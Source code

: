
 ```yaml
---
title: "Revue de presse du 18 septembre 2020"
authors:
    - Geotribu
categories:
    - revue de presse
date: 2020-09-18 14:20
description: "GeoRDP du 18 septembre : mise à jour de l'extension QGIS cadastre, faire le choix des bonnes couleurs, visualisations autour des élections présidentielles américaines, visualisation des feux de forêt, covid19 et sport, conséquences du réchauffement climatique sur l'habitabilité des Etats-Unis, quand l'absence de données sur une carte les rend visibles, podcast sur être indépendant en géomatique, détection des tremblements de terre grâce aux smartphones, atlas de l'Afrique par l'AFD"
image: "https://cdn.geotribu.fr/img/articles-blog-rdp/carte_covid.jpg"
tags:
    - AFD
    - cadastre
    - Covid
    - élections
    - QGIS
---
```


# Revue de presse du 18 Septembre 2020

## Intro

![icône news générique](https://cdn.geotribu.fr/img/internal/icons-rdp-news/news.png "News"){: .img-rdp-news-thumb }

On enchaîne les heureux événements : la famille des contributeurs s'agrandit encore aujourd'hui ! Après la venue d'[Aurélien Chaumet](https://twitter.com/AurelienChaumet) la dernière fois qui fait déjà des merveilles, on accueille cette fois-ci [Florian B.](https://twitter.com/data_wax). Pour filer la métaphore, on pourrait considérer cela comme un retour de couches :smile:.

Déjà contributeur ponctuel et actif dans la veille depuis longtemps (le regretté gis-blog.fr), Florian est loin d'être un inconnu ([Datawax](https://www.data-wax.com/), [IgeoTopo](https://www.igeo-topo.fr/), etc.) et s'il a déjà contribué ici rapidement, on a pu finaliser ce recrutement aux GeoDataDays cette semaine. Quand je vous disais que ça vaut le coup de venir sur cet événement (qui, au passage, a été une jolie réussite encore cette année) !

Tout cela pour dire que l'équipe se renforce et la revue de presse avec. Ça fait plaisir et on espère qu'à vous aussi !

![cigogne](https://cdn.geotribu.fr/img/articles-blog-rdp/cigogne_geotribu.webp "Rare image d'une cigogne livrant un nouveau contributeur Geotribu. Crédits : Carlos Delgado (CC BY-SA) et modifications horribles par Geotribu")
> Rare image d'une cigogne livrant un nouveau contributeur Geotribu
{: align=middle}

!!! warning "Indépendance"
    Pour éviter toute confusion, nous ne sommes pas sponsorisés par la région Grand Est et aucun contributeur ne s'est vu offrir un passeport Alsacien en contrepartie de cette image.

[Work instruction]: Each line of the material that includes the string "livrant" is to be counted; give only the final number.

[Response to the task]: 2